The radii of curvature $R_1$ and $R_2$ at point $A$ are $R_1=AM$ ($M$ is the center of curvature of the meridian curve in the plane of the figure) and $R_2=AN$ (in the perpendicular plane). $\vec{n}$ is the normal to the surface at point $A$. x is the symmetry axis.
My question is whether $N$ must lies on the symmetry axis.Is the length of $AN$ equal to the radius of curvature parellel to the latitude? If not, is there any condition we need to add in order to make sure that the point $N$ lies on the symmetry axis?

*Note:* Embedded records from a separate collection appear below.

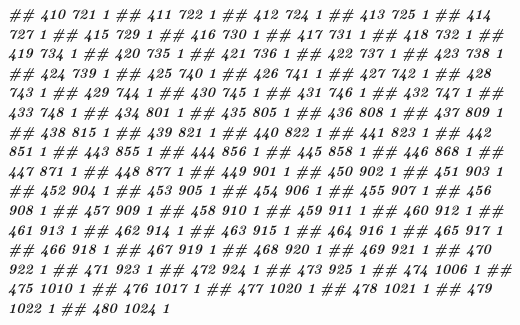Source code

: \documentclass[
]{book}
\newenvironment{Shaded}{\begin{snugshade}}{\end{snugshade}}
\newcommand{\DocumentationTok}[1]{\textcolor[rgb]{0.56,0.35,0.01}{\textbf{\textit{#1}}}}
\theoremstyle{definition}
\theoremstyle{definition}
\theoremstyle{definition}
\theoremstyle{definition}
\theoremstyle{remark}
\begin{document}
\begin{Shaded}
\begin{Highlighting}[]
\DocumentationTok{\#\# 410    721 1}
\DocumentationTok{\#\# 411    722 1}
\DocumentationTok{\#\# 412    724 1}
\DocumentationTok{\#\# 413    725 1}
\DocumentationTok{\#\# 414    727 1}
\DocumentationTok{\#\# 415    729 1}
\DocumentationTok{\#\# 416    730 1}
\DocumentationTok{\#\# 417    731 1}
\DocumentationTok{\#\# 418    732 1}
\DocumentationTok{\#\# 419    734 1}
\DocumentationTok{\#\# 420    735 1}
\DocumentationTok{\#\# 421    736 1}
\DocumentationTok{\#\# 422    737 1}
\DocumentationTok{\#\# 423    738 1}
\DocumentationTok{\#\# 424    739 1}
\DocumentationTok{\#\# 425    740 1}
\DocumentationTok{\#\# 426    741 1}
\DocumentationTok{\#\# 427    742 1}
\DocumentationTok{\#\# 428    743 1}
\DocumentationTok{\#\# 429    744 1}
\DocumentationTok{\#\# 430    745 1}
\DocumentationTok{\#\# 431    746 1}
\DocumentationTok{\#\# 432    747 1}
\DocumentationTok{\#\# 433    748 1}
\DocumentationTok{\#\# 434    801 1}
\DocumentationTok{\#\# 435    805 1}
\DocumentationTok{\#\# 436    808 1}
\DocumentationTok{\#\# 437    809 1}
\DocumentationTok{\#\# 438    815 1}
\DocumentationTok{\#\# 439    821 1}
\DocumentationTok{\#\# 440    822 1}
\DocumentationTok{\#\# 441    823 1}
\DocumentationTok{\#\# 442    851 1}
\DocumentationTok{\#\# 443    855 1}
\DocumentationTok{\#\# 444    856 1}
\DocumentationTok{\#\# 445    858 1}
\DocumentationTok{\#\# 446    868 1}
\DocumentationTok{\#\# 447    871 1}
\DocumentationTok{\#\# 448    877 1}
\DocumentationTok{\#\# 449    901 1}
\DocumentationTok{\#\# 450    902 1}
\DocumentationTok{\#\# 451    903 1}
\DocumentationTok{\#\# 452    904 1}
\DocumentationTok{\#\# 453    905 1}
\DocumentationTok{\#\# 454    906 1}
\DocumentationTok{\#\# 455    907 1}
\DocumentationTok{\#\# 456    908 1}
\DocumentationTok{\#\# 457    909 1}
\DocumentationTok{\#\# 458    910 1}
\DocumentationTok{\#\# 459    911 1}
\DocumentationTok{\#\# 460    912 1}
\DocumentationTok{\#\# 461    913 1}
\DocumentationTok{\#\# 462    914 1}
\DocumentationTok{\#\# 463    915 1}
\DocumentationTok{\#\# 464    916 1}
\DocumentationTok{\#\# 465    917 1}
\DocumentationTok{\#\# 466    918 1}
\DocumentationTok{\#\# 467    919 1}
\DocumentationTok{\#\# 468    920 1}
\DocumentationTok{\#\# 469    921 1}
\DocumentationTok{\#\# 470    922 1}
\DocumentationTok{\#\# 471    923 1}
\DocumentationTok{\#\# 472    924 1}
\DocumentationTok{\#\# 473    925 1}
\DocumentationTok{\#\# 474   1006 1}
\DocumentationTok{\#\# 475   1010 1}
\DocumentationTok{\#\# 476   1017 1}
\DocumentationTok{\#\# 477   1020 1}
\DocumentationTok{\#\# 478   1021 1}
\DocumentationTok{\#\# 479   1022 1}
\DocumentationTok{\#\# 480   1024 1}

\end{Highlighting}
\end{Shaded}
\end{document}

First, let's define a surface of revolution with $z$ as the symmetry axis: $$f(t,\varphi) = \left ( r(t) \cos \varphi, \; r(t) \sin \varphi, \; h(t) \right )$$ For simplicity of notation, let's use $$r = r(t), \quad \dot{r} = \frac{d r(t)}{d t}, \quad \ddot{r} = \frac{d^2 r(t)}{d t^2} \\ h = h(t), \quad \dot{h} = \frac{d h(t)}{d t}, \quad \ddot{h} = \frac{d^2 h(t)}{d t^2}$$ The surface normal unit vector is $$\vec{n}(t, \varphi) = \left ( \frac{-\dot{h}\cos\varphi}{\sqrt{{\dot{r}}^2 + {\dot{h}}^2}}, \; \frac{-\dot{h}\sin\varphi}{\sqrt{{\dot{r}}^2 + {\dot{h}}^2}}, \; \frac{\dot{r}}{\sqrt{{\dot{r}}^2 + {\dot{h}}^2}} \right )$$ If $h\ne0$, and we have a point $\vec{p}(t, \varphi) = \left ( r\cos\varphi, r\sin\varphi, h \right)$ on the surface, and the unit normal $\vec{n}(t, \varphi)$ at that point, their slopes on the $xy$ plane are the same. This means that a line extending the unit normal will always intersect the symmetry axis ($z$ axis), as long as $h\ne0$. (If $h = 0$, then the surface normal is parallel to the symmetry axis.)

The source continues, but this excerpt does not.